◆ **Data for processing**:
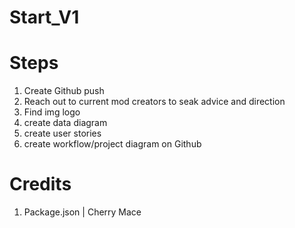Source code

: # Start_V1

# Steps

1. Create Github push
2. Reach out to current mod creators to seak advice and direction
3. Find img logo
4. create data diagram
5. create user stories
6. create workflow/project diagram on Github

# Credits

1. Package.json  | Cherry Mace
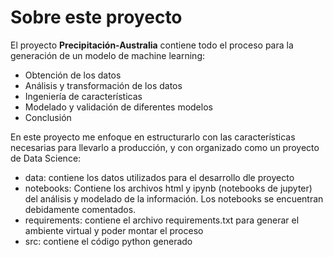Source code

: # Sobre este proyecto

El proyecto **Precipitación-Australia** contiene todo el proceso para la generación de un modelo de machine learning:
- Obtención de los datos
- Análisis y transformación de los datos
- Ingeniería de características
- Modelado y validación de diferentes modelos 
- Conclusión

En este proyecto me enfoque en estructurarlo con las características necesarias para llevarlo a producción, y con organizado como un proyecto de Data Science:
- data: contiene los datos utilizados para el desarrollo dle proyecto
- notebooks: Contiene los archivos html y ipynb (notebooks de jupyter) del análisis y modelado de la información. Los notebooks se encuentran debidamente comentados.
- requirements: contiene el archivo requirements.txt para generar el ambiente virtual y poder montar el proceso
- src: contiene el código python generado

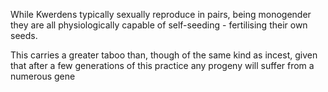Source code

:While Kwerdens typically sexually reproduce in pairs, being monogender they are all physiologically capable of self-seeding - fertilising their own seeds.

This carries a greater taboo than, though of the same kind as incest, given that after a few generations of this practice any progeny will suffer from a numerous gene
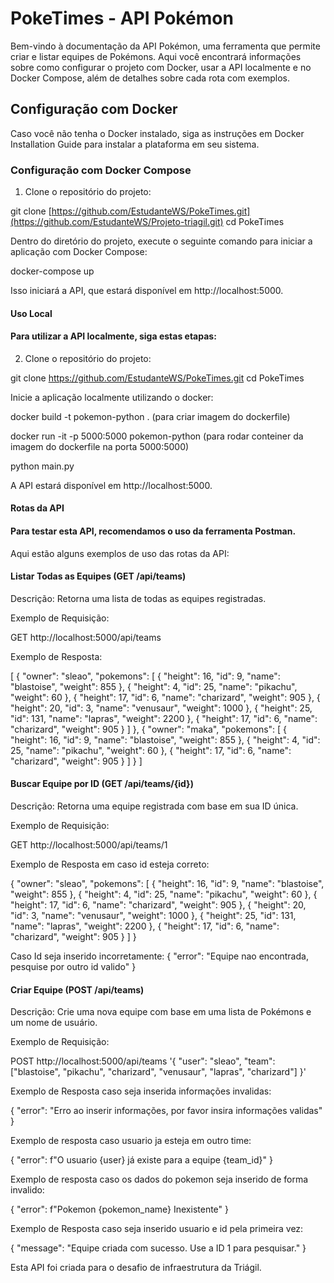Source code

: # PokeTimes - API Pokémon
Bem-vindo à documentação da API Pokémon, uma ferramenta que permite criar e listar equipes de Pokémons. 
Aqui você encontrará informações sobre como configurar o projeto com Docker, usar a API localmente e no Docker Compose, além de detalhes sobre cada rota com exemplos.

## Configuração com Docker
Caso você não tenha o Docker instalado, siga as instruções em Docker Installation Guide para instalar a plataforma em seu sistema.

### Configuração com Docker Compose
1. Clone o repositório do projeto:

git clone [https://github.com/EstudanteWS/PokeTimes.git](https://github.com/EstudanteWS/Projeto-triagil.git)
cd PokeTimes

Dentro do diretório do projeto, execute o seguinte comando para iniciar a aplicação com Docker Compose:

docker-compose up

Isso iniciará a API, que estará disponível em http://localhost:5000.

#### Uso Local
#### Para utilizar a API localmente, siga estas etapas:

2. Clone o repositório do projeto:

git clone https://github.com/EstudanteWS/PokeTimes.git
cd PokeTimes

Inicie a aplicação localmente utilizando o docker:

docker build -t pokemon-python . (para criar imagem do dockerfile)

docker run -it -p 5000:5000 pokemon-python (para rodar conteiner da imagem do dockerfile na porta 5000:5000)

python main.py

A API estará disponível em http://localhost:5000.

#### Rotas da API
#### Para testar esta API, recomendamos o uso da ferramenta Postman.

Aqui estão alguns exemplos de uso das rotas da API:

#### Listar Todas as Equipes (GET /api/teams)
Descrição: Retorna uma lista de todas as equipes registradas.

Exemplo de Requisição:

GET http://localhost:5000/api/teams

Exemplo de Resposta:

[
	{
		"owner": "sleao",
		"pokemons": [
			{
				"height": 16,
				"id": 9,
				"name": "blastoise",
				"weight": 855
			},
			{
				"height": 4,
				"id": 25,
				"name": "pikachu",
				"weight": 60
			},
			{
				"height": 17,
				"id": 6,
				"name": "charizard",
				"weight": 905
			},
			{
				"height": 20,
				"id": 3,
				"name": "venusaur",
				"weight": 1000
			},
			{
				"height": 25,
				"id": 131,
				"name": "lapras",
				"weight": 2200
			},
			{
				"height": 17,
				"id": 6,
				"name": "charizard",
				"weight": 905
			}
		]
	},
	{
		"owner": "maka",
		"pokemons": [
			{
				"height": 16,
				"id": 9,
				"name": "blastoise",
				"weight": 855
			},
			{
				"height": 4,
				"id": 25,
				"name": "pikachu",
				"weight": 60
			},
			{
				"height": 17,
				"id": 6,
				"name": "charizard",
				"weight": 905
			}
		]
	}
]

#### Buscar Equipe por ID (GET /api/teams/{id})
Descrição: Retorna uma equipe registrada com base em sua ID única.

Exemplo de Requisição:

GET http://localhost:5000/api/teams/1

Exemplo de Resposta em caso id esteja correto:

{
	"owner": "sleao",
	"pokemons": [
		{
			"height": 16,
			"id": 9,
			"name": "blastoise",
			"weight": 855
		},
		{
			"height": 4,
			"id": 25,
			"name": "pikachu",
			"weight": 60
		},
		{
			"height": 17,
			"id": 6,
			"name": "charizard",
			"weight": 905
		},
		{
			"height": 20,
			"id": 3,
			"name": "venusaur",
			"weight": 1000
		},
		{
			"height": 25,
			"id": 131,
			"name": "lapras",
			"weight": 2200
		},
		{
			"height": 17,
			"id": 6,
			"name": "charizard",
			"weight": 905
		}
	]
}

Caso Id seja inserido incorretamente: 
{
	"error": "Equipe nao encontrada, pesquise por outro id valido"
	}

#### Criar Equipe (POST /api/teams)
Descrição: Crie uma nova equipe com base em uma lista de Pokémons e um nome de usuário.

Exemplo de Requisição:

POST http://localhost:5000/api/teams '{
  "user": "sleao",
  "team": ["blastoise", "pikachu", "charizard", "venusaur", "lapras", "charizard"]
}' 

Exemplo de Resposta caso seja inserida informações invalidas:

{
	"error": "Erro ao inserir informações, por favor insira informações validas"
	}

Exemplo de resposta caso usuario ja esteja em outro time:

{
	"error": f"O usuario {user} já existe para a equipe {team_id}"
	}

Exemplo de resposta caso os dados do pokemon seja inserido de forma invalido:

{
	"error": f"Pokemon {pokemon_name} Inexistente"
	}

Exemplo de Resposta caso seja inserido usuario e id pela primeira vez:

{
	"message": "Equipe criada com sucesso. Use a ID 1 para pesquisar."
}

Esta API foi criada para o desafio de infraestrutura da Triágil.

◆ **Goal of the exercise**:
Would you return all of the data above word for word, omitting every picture?

◆ **Task result**:
Source code

: # Start_V1

# Steps

1. Create Github push
2. Reach out to current mod creators to seak advice and direction
3. Find img logo
4. create data diagram
5. create user stories
6. create workflow/project diagram on Github

# Credits

1. Package.json  | Cherry Mace
Source code

: # Sobre este proyecto

El proyecto **Precipitación-Australia** contiene todo el proceso para la generación de un modelo de machine learning:
- Obtención de los datos
- Análisis y transformación de los datos
- Ingeniería de características
- Modelado y validación de diferentes modelos 
- Conclusión

En este proyecto me enfoque en estructurarlo con las características necesarias para llevarlo a producción, y con organizado como un proyecto de Data Science:
- data: contiene los datos utilizados para el desarrollo dle proyecto
- notebooks: Contiene los archivos html y ipynb (notebooks de jupyter) del análisis y modelado de la información. Los notebooks se encuentran debidamente comentados.
- requirements: contiene el archivo requirements.txt para generar el ambiente virtual y poder montar el proceso
- src: contiene el código python generado

Source code

:While Kwerdens typically sexually reproduce in pairs, being monogender they are all physiologically capable of self-seeding - fertilising their own seeds.

This carries a greater taboo than, though of the same kind as incest, given that after a few generations of this practice any progeny will suffer from a numerous gene
Source code

: # PokeTimes - API Pokémon
Bem-vindo à documentação da API Pokémon, uma ferramenta que permite criar e listar equipes de Pokémons. 
Aqui você encontrará informações sobre como configurar o projeto com Docker, usar a API localmente e no Docker Compose, além de detalhes sobre cada rota com exemplos.

## Configuração com Docker
Caso você não tenha o Docker instalado, siga as instruções em Docker Installation Guide para instalar a plataforma em seu sistema.

### Configuração com Docker Compose
1. Clone o repositório do projeto:

git clone [https://github.com/EstudanteWS/PokeTimes.git](https://github.com/EstudanteWS/Projeto-triagil.git)
cd PokeTimes

Dentro do diretório do projeto, execute o seguinte comando para iniciar a aplicação com Docker Compose:

docker-compose up

Isso iniciará a API, que estará disponível em http://localhost:5000.

#### Uso Local
#### Para utilizar a API localmente, siga estas etapas:

2. Clone o repositório do projeto:

git clone https://github.com/EstudanteWS/PokeTimes.git
cd PokeTimes

Inicie a aplicação localmente utilizando o docker:

docker build -t pokemon-python . (para criar imagem do dockerfile)

docker run -it -p 5000:5000 pokemon-python (para rodar conteiner da imagem do dockerfile na porta 5000:5000)

python main.py

A API estará disponível em http://localhost:5000.

#### Rotas da API
#### Para testar esta API, recomendamos o uso da ferramenta Postman.

Aqui estão alguns exemplos de uso das rotas da API:

#### Listar Todas as Equipes (GET /api/teams)
Descrição: Retorna uma lista de todas as equipes registradas.

Exemplo de Requisição:

GET http://localhost:5000/api/teams

Exemplo de Resposta:

[
	{
		"owner": "sleao",
		"pokemons": [
			{
				"height": 16,
				"id": 9,
				"name": "blastoise",
				"weight": 855
			},
			{
				"height": 4,
				"id": 25,
				"name": "pikachu",
				"weight": 60
			},
			{
				"height": 17,
				"id": 6,
				"name": "charizard",
				"weight": 905
			},
			{
				"height": 20,
				"id": 3,
				"name": "venusaur",
				"weight": 1000
			},
			{
				"height": 25,
				"id": 131,
				"name": "lapras",
				"weight": 2200
			},
			{
				"height": 17,
				"id": 6,
				"name": "charizard",
				"weight": 905
			}
		]
	},
	{
		"owner": "maka",
		"pokemons": [
			{
				"height": 16,
				"id": 9,
				"name": "blastoise",
				"weight": 855
			},
			{
				"height": 4,
				"id": 25,
				"name": "pikachu",
				"weight": 60
			},
			{
				"height": 17,
				"id": 6,
				"name": "charizard",
				"weight": 905
			}
		]
	}
]

#### Buscar Equipe por ID (GET /api/teams/{id})
Descrição: Retorna uma equipe registrada com base em sua ID única.

Exemplo de Requisição:

GET http://localhost:5000/api/teams/1

Exemplo de Resposta em caso id esteja correto:

{
	"owner": "sleao",
	"pokemons": [
		{
			"height": 16,
			"id": 9,
			"name": "blastoise",
			"weight": 855
		},
		{
			"height": 4,
			"id": 25,
			"name": "pikachu",
			"weight": 60
		},
		{
			"height": 17,
			"id": 6,
			"name": "charizard",
			"weight": 905
		},
		{
			"height": 20,
			"id": 3,
			"name": "venusaur",
			"weight": 1000
		},
		{
			"height": 25,
			"id": 131,
			"name": "lapras",
			"weight": 2200
		},
		{
			"height": 17,
			"id": 6,
			"name": "charizard",
			"weight": 905
		}
	]
}

Caso Id seja inserido incorretamente: 
{
	"error": "Equipe nao encontrada, pesquise por outro id valido"
	}

#### Criar Equipe (POST /api/teams)
Descrição: Crie uma nova equipe com base em uma lista de Pokémons e um nome de usuário.

Exemplo de Requisição:

POST http://localhost:5000/api/teams '{
  "user": "sleao",
  "team": ["blastoise", "pikachu", "charizard", "venusaur", "lapras", "charizard"]
}' 

Exemplo de Resposta caso seja inserida informações invalidas:

{
	"error": "Erro ao inserir informações, por favor insira informações validas"
	}

Exemplo de resposta caso usuario ja esteja em outro time:

{
	"error": f"O usuario {user} já existe para a equipe {team_id}"
	}

Exemplo de resposta caso os dados do pokemon seja inserido de forma invalido:

{
	"error": f"Pokemon {pokemon_name} Inexistente"
	}

Exemplo de Resposta caso seja inserido usuario e id pela primeira vez:

{
	"message": "Equipe criada com sucesso. Use a ID 1 para pesquisar."
}

Esta API foi criada para o desafio de infraestrutura da Triágil.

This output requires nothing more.